- Education: University of Edinburgh
- Known for: Development of the 4 'A's Test (4AT), Co-founding the European Delirium Association
- Scientific career
- Fields: Geriatric Medicine, Delirium, Cognitive Aging, Neuropsychology
- Workplaces: University of Edinburgh

= Alasdair MacLullich =

Academic and scientist

Alasdair MacLullich is a British geriatrician and professor at The Usher Institute at the University of Edinburgh. His research focus is on delirium. He is known for developing the 4 'A's Test (4AT) medical scale for assessing delirium and for co-founding the European Delirium Association.

==Education==
MacLullich attended the University of Edinburgh as an undergraduate.
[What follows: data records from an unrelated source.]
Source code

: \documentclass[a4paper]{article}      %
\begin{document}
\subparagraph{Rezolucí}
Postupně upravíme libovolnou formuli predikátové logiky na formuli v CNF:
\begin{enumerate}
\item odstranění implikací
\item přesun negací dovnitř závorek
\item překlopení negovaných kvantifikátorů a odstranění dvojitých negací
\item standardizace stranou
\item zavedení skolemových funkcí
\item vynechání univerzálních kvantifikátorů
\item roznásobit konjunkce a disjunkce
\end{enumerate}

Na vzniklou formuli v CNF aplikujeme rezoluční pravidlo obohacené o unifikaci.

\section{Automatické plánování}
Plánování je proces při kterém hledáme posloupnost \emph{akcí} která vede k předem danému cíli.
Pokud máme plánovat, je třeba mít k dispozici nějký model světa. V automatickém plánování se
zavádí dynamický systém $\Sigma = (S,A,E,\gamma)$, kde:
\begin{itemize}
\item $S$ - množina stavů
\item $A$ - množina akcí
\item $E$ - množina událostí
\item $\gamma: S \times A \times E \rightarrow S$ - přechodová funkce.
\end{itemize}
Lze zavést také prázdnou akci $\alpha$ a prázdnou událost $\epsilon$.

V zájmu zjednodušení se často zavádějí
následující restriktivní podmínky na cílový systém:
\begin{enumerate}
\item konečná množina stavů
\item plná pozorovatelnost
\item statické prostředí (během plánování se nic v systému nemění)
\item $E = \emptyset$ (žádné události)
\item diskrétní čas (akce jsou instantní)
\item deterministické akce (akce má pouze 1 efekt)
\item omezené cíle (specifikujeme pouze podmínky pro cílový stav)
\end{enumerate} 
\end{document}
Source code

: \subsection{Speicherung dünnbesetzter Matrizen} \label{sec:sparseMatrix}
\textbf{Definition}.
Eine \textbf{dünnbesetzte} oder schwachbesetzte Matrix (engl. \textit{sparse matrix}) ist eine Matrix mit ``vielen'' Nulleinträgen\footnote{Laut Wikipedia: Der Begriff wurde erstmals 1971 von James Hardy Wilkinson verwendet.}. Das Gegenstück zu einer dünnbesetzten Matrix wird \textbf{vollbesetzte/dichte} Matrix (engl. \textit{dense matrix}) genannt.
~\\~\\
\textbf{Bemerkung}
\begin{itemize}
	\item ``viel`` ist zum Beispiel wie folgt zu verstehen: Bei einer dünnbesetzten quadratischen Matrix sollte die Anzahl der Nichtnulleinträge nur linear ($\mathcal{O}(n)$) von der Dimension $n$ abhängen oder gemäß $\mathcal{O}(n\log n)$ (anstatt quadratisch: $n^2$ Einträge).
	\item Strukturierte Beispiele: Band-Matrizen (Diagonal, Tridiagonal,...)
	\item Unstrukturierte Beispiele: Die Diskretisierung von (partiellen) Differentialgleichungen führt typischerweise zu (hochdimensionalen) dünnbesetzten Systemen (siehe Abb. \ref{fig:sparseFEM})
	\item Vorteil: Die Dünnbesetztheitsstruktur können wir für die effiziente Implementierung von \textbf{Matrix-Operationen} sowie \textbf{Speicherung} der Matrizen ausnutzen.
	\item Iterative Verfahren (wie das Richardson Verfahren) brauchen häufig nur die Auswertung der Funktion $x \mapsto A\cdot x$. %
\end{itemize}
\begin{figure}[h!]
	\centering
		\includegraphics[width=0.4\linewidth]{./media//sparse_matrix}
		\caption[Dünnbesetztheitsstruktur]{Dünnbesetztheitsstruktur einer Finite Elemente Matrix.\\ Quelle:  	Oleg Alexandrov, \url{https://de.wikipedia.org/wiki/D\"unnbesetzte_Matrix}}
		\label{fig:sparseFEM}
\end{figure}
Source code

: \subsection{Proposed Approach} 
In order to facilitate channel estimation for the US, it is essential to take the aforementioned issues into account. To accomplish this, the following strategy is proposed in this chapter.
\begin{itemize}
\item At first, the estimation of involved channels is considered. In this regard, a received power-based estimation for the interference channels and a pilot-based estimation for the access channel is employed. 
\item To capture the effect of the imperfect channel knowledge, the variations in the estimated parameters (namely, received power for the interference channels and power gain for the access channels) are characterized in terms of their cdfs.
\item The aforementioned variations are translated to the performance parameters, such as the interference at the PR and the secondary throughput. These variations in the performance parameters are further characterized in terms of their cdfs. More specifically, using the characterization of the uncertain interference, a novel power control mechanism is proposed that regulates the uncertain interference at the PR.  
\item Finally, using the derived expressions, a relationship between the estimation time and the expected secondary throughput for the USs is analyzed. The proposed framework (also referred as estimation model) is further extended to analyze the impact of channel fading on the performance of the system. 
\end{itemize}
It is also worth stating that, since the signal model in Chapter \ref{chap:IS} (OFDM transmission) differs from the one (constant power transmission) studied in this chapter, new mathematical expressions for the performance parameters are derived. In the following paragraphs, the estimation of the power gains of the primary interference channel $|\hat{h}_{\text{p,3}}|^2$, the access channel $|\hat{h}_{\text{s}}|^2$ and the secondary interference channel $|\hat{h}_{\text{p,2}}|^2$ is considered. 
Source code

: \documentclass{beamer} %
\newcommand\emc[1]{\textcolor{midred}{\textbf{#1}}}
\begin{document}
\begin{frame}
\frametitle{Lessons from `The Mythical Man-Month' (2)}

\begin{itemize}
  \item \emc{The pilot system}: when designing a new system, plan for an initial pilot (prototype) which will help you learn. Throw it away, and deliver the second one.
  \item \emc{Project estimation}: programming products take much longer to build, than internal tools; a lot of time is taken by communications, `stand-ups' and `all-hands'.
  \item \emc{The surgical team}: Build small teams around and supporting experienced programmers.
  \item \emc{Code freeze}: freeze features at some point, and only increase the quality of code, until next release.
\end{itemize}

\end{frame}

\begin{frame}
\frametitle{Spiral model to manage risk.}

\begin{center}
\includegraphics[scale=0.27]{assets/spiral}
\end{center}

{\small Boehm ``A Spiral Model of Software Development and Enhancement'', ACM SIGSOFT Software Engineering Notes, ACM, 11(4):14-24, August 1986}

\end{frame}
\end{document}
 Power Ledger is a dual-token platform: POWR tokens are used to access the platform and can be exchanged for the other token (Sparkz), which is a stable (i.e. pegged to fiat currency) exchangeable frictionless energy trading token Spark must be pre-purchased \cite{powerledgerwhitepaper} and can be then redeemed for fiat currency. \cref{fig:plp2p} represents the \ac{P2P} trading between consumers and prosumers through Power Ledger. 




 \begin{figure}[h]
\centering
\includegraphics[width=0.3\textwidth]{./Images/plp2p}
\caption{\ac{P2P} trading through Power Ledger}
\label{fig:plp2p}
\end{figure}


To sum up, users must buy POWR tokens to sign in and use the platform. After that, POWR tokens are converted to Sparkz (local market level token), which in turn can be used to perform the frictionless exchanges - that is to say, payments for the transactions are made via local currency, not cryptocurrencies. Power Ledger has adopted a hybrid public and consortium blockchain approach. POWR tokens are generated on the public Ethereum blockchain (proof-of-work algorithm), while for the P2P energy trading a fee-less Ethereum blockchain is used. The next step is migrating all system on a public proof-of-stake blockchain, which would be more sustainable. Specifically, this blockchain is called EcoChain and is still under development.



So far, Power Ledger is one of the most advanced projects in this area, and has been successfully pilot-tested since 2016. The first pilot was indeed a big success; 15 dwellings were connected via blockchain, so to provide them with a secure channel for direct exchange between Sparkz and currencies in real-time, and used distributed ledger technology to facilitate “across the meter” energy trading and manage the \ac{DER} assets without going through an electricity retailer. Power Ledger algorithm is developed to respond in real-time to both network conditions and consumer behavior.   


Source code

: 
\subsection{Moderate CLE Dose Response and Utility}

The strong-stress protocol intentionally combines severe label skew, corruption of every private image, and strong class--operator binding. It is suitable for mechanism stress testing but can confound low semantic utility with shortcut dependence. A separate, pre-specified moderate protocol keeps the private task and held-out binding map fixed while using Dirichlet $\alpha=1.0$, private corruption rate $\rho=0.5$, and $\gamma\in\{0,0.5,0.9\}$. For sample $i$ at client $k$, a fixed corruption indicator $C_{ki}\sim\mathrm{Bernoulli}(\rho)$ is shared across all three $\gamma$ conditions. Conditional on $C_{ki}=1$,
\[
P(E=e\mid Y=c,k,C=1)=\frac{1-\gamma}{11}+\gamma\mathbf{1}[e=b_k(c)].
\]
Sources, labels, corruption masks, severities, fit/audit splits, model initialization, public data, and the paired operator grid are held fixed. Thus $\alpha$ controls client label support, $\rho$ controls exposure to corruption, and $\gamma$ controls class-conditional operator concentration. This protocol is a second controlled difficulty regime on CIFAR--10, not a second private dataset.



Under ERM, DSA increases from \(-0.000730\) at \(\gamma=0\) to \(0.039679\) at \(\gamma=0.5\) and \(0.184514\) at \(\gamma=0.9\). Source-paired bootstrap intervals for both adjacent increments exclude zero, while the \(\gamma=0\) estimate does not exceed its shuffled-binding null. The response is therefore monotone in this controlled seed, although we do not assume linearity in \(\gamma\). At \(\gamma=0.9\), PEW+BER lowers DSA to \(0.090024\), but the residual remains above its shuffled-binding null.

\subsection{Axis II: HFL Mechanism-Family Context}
After medical school, he earned a PhD on glucocorticoids and cognitive ageing.

== Career==
MacLullich's research focuses on delirium and cognition. He developed the widely used 4 'A's Test (4AT) clinical assessment tool for delirium.

MacLullich co-founded the European Delirium Association in 2006 and served as its president from 2012 to 2015.

He is the editor-in-chief of the journal Delirium.

==Other activities==

- Chair of the Scottish Hip Fracture Audit Steering Group.
- Co-founded World Delirium Awareness Day (WDAD) and co-runs the associated website.
- Co-chaired the committee that produced the 2019 Scottish Intercollegiate Guidelines Network (SIGN) guidelines on 'Risk reduction and management of delirium'.
- Academic panellist for the Anscombe Bioethics Centre.
- Curated a collection of delirium research for the British Geriatrics Society.

== Selected publications ==
- "New horizons in the pathogenesis, assessment and management of delirium" (2013)
- "CSF biomarkers in delirium: a systematic review" (2018)
- "Three key areas in progressing delirium practice and knowledge" (2022)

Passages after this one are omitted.